A horde-pleaser, well-written and full of surprises.

“The Mongols swept across the globe as conquerors,” writes the appreciative pop anthropologist-historian Weatherford (The History of Money, 1997, etc.), “but also as civilization’s unrivaled cultural carriers.”

No business-secrets fluffery here, though Weatherford does credit Genghis Khan and company for seeking “not merely to conquer the world but to impose a global order based on free trade, a single international law, and a universal alphabet with which to write all the languages of the world.” Not that the world was necessarily appreciative: the Mongols were renowned for, well, intemperance in war and peace, even if Weatherford does go rather lightly on the atrocities-and-butchery front. Instead, he accentuates the positive changes the Mongols, led by a visionary Genghis Khan, brought to the vast territories they conquered, if ever so briefly: the use of carpets, noodles, tea, playing cards, lemons, carrots, fabrics, and even a few words, including the cheer hurray. (Oh, yes, and flame throwers, too.) Why, then, has history remembered Genghis and his comrades so ungenerously?
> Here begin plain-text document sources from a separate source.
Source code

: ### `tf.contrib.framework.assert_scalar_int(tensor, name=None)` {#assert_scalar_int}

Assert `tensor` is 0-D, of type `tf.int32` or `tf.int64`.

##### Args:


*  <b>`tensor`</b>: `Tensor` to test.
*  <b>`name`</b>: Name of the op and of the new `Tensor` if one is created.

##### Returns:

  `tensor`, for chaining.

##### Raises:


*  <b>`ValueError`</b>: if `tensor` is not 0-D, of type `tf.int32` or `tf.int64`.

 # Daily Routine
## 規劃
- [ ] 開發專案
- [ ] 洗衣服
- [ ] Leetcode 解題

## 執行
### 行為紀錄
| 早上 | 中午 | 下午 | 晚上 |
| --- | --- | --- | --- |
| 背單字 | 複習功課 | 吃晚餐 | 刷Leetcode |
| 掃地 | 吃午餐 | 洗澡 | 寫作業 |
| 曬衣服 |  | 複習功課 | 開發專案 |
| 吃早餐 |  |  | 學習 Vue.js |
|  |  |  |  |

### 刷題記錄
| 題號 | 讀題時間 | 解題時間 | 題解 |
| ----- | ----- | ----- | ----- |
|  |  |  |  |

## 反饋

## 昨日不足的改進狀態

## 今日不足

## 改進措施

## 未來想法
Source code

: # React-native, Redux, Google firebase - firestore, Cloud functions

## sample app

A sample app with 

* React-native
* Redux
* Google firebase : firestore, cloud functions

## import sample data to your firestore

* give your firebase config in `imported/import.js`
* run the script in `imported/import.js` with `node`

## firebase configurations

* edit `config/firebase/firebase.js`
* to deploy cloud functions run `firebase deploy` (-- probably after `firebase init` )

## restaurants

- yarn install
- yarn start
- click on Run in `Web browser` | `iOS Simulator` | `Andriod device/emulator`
Whereas Geoffrey Chaucer considered him “so excellent a lord in all things,” Genghis is a byword for all that is savage and terrible; the word “Mongol” figures, thanks to the pseudoscientific racism of the 19th century, as the root of “mongoloid,” a condition attributed to genetic throwbacks to seed sown by Mongol invaders during their decades of ravaging Europe. (Bad science, that, but Dr. Down’s son himself argued that imbeciles “derived from an earlier form of the Mongol stock and should be considered more ‘pre-human, rather than human.’ ”) Weatherford’s lively analysis restores the Mongols’ reputation, and it takes some wonderful learned detours—into, for instance, the history of the so-called Secret History of the Mongols, which the Nazis raced to translate in the hope that it would help them conquer Russia, as only the Mongols had succeeded in doing.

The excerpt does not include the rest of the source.